*** RECORDED DATA ***

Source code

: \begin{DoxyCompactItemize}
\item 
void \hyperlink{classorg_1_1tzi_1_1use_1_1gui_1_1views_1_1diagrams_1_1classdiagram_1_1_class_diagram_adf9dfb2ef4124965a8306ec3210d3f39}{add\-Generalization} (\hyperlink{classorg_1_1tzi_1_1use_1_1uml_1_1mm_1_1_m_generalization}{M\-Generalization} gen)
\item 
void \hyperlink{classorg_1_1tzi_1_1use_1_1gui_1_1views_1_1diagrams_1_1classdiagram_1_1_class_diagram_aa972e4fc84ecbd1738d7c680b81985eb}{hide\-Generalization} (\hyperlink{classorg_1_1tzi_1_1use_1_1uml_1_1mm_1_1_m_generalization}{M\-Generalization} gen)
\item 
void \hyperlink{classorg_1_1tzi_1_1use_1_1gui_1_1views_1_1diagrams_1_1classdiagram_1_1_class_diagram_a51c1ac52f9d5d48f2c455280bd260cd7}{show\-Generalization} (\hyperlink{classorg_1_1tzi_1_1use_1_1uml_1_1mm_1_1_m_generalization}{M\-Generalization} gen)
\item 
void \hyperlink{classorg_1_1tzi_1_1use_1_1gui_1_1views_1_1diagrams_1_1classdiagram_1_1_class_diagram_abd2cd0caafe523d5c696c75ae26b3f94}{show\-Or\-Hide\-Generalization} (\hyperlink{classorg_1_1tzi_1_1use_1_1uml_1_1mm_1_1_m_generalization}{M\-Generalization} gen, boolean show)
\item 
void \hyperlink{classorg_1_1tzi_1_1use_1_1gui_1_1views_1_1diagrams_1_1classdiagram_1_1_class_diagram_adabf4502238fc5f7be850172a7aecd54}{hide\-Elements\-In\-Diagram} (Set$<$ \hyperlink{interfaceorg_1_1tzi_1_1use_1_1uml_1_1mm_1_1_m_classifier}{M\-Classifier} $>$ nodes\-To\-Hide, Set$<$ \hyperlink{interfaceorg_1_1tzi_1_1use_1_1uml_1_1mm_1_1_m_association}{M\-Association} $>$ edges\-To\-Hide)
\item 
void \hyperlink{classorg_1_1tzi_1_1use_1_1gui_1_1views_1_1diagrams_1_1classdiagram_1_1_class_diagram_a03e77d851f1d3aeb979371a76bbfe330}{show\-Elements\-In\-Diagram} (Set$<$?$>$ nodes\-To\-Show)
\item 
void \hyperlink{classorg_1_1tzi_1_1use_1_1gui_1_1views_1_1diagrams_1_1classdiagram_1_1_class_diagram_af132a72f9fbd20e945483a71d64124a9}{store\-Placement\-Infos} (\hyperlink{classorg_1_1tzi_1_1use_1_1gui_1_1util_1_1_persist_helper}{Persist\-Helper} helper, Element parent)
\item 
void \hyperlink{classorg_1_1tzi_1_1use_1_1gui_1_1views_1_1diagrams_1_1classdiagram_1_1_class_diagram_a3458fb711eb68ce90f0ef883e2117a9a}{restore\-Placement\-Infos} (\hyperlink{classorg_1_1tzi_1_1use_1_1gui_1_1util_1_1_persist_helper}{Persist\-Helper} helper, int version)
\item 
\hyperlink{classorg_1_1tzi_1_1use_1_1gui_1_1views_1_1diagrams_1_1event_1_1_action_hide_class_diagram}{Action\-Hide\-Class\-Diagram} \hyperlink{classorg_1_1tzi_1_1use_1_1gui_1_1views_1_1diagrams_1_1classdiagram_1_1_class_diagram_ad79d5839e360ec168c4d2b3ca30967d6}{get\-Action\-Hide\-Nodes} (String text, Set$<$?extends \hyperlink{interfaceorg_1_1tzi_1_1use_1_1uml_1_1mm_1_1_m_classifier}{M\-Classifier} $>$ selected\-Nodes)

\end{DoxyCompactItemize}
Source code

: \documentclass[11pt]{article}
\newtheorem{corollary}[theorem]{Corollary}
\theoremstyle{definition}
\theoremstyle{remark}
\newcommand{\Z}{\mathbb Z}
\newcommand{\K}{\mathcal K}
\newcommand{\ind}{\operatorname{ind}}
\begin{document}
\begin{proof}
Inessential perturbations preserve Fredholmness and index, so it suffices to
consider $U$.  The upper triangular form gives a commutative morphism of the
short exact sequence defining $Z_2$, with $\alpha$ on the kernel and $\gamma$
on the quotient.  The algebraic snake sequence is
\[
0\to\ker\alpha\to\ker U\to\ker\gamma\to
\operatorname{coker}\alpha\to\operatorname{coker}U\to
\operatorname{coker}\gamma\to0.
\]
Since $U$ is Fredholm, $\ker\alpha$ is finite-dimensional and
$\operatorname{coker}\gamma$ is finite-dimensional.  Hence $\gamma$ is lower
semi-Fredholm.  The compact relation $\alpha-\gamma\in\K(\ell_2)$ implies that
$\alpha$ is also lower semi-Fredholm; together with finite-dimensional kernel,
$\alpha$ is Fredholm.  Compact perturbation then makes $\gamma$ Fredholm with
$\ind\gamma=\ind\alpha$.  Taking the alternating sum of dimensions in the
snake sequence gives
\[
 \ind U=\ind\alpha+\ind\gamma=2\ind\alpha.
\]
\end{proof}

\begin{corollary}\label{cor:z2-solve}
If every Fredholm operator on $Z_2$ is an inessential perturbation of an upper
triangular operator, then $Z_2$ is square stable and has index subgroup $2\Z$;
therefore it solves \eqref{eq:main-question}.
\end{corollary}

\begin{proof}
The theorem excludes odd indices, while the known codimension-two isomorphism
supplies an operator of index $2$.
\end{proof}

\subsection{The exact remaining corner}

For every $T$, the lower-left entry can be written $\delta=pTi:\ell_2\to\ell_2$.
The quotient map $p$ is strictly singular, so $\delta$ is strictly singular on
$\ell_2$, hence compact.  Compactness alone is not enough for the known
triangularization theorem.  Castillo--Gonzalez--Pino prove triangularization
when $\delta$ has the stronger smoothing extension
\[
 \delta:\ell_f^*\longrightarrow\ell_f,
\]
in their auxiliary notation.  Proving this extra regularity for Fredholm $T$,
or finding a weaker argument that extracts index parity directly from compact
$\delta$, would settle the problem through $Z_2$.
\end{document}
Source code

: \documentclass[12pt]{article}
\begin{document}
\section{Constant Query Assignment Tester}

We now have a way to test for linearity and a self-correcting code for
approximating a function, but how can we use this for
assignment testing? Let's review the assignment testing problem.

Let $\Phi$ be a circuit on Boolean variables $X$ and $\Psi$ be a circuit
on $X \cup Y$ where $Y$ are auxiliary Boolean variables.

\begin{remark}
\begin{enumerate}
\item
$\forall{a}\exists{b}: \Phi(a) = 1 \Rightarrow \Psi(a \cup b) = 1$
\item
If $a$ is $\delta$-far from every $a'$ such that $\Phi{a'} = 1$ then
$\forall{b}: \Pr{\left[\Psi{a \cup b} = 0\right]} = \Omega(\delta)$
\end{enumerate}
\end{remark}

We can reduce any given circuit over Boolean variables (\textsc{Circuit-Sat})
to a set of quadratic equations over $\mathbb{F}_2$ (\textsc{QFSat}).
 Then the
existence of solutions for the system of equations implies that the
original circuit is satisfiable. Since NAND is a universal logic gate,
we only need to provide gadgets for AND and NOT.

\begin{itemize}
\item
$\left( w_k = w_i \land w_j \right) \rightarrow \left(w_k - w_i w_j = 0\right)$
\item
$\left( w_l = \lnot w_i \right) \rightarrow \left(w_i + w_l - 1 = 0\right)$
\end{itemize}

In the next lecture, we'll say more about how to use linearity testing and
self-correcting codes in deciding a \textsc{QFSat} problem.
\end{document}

***

**WHAT YOU ARE ASKED TO DO**
Write out the records in full, word for word.

**ANSWER TO THE PROBLEM**
Source code

: \begin{DoxyCompactItemize}
\item 
void \hyperlink{classorg_1_1tzi_1_1use_1_1gui_1_1views_1_1diagrams_1_1classdiagram_1_1_class_diagram_adf9dfb2ef4124965a8306ec3210d3f39}{add\-Generalization} (\hyperlink{classorg_1_1tzi_1_1use_1_1uml_1_1mm_1_1_m_generalization}{M\-Generalization} gen)
\item 
void \hyperlink{classorg_1_1tzi_1_1use_1_1gui_1_1views_1_1diagrams_1_1classdiagram_1_1_class_diagram_aa972e4fc84ecbd1738d7c680b81985eb}{hide\-Generalization} (\hyperlink{classorg_1_1tzi_1_1use_1_1uml_1_1mm_1_1_m_generalization}{M\-Generalization} gen)
\item 
void \hyperlink{classorg_1_1tzi_1_1use_1_1gui_1_1views_1_1diagrams_1_1classdiagram_1_1_class_diagram_a51c1ac52f9d5d48f2c455280bd260cd7}{show\-Generalization} (\hyperlink{classorg_1_1tzi_1_1use_1_1uml_1_1mm_1_1_m_generalization}{M\-Generalization} gen)
\item 
void \hyperlink{classorg_1_1tzi_1_1use_1_1gui_1_1views_1_1diagrams_1_1classdiagram_1_1_class_diagram_abd2cd0caafe523d5c696c75ae26b3f94}{show\-Or\-Hide\-Generalization} (\hyperlink{classorg_1_1tzi_1_1use_1_1uml_1_1mm_1_1_m_generalization}{M\-Generalization} gen, boolean show)
\item 
void \hyperlink{classorg_1_1tzi_1_1use_1_1gui_1_1views_1_1diagrams_1_1classdiagram_1_1_class_diagram_adabf4502238fc5f7be850172a7aecd54}{hide\-Elements\-In\-Diagram} (Set$<$ \hyperlink{interfaceorg_1_1tzi_1_1use_1_1uml_1_1mm_1_1_m_classifier}{M\-Classifier} $>$ nodes\-To\-Hide, Set$<$ \hyperlink{interfaceorg_1_1tzi_1_1use_1_1uml_1_1mm_1_1_m_association}{M\-Association} $>$ edges\-To\-Hide)
\item 
void \hyperlink{classorg_1_1tzi_1_1use_1_1gui_1_1views_1_1diagrams_1_1classdiagram_1_1_class_diagram_a03e77d851f1d3aeb979371a76bbfe330}{show\-Elements\-In\-Diagram} (Set$<$?$>$ nodes\-To\-Show)
\item 
void \hyperlink{classorg_1_1tzi_1_1use_1_1gui_1_1views_1_1diagrams_1_1classdiagram_1_1_class_diagram_af132a72f9fbd20e945483a71d64124a9}{store\-Placement\-Infos} (\hyperlink{classorg_1_1tzi_1_1use_1_1gui_1_1util_1_1_persist_helper}{Persist\-Helper} helper, Element parent)
\item 
void \hyperlink{classorg_1_1tzi_1_1use_1_1gui_1_1views_1_1diagrams_1_1classdiagram_1_1_class_diagram_a3458fb711eb68ce90f0ef883e2117a9a}{restore\-Placement\-Infos} (\hyperlink{classorg_1_1tzi_1_1use_1_1gui_1_1util_1_1_persist_helper}{Persist\-Helper} helper, int version)
\item 
\hyperlink{classorg_1_1tzi_1_1use_1_1gui_1_1views_1_1diagrams_1_1event_1_1_action_hide_class_diagram}{Action\-Hide\-Class\-Diagram} \hyperlink{classorg_1_1tzi_1_1use_1_1gui_1_1views_1_1diagrams_1_1classdiagram_1_1_class_diagram_ad79d5839e360ec168c4d2b3ca30967d6}{get\-Action\-Hide\-Nodes} (String text, Set$<$?extends \hyperlink{interfaceorg_1_1tzi_1_1use_1_1uml_1_1mm_1_1_m_classifier}{M\-Classifier} $>$ selected\-Nodes)

\end{DoxyCompactItemize}
Source code

: \documentclass[11pt]{article}
\newtheorem{corollary}[theorem]{Corollary}
\theoremstyle{definition}
\theoremstyle{remark}
\newcommand{\Z}{\mathbb Z}
\newcommand{\K}{\mathcal K}
\newcommand{\ind}{\operatorname{ind}}
\begin{document}
\begin{proof}
Inessential perturbations preserve Fredholmness and index, so it suffices to
consider $U$.  The upper triangular form gives a commutative morphism of the
short exact sequence defining $Z_2$, with $\alpha$ on the kernel and $\gamma$
on the quotient.  The algebraic snake sequence is
\[
0\to\ker\alpha\to\ker U\to\ker\gamma\to
\operatorname{coker}\alpha\to\operatorname{coker}U\to
\operatorname{coker}\gamma\to0.
\]
Since $U$ is Fredholm, $\ker\alpha$ is finite-dimensional and
$\operatorname{coker}\gamma$ is finite-dimensional.  Hence $\gamma$ is lower
semi-Fredholm.  The compact relation $\alpha-\gamma\in\K(\ell_2)$ implies that
$\alpha$ is also lower semi-Fredholm; together with finite-dimensional kernel,
$\alpha$ is Fredholm.  Compact perturbation then makes $\gamma$ Fredholm with
$\ind\gamma=\ind\alpha$.  Taking the alternating sum of dimensions in the
snake sequence gives
\[
 \ind U=\ind\alpha+\ind\gamma=2\ind\alpha.
\]
\end{proof}

\begin{corollary}\label{cor:z2-solve}
If every Fredholm operator on $Z_2$ is an inessential perturbation of an upper
triangular operator, then $Z_2$ is square stable and has index subgroup $2\Z$;
therefore it solves \eqref{eq:main-question}.
\end{corollary}

\begin{proof}
The theorem excludes odd indices, while the known codimension-two isomorphism
supplies an operator of index $2$.
\end{proof}

\subsection{The exact remaining corner}

For every $T$, the lower-left entry can be written $\delta=pTi:\ell_2\to\ell_2$.
The quotient map $p$ is strictly singular, so $\delta$ is strictly singular on
$\ell_2$, hence compact.  Compactness alone is not enough for the known
triangularization theorem.  Castillo--Gonzalez--Pino prove triangularization
when $\delta$ has the stronger smoothing extension
\[
 \delta:\ell_f^*\longrightarrow\ell_f,
\]
in their auxiliary notation.  Proving this extra regularity for Fredholm $T$,
or finding a weaker argument that extracts index parity directly from compact
$\delta$, would settle the problem through $Z_2$.
\end{document}
Source code

: \documentclass[12pt]{article}
\begin{document}
\section{Constant Query Assignment Tester}

We now have a way to test for linearity and a self-correcting code for
approximating a function, but how can we use this for
assignment testing? Let's review the assignment testing problem.

Let $\Phi$ be a circuit on Boolean variables $X$ and $\Psi$ be a circuit
on $X \cup Y$ where $Y$ are auxiliary Boolean variables.

\begin{remark}
\begin{enumerate}
\item
$\forall{a}\exists{b}: \Phi(a) = 1 \Rightarrow \Psi(a \cup b) = 1$
\item
If $a$ is $\delta$-far from every $a'$ such that $\Phi{a'} = 1$ then
$\forall{b}: \Pr{\left[\Psi{a \cup b} = 0\right]} = \Omega(\delta)$
\end{enumerate}
\end{remark}

We can reduce any given circuit over Boolean variables (\textsc{Circuit-Sat})
to a set of quadratic equations over $\mathbb{F}_2$ (\textsc{QFSat}).
 Then the
existence of solutions for the system of equations implies that the
original circuit is satisfiable. Since NAND is a universal logic gate,
we only need to provide gadgets for AND and NOT.

\begin{itemize}
\item
$\left( w_k = w_i \land w_j \right) \rightarrow \left(w_k - w_i w_j = 0\right)$
\item
$\left( w_l = \lnot w_i \right) \rightarrow \left(w_i + w_l - 1 = 0\right)$
\end{itemize}

In the next lecture, we'll say more about how to use linearity testing and
self-correcting codes in deciding a \textsc{QFSat} problem.
\end{document}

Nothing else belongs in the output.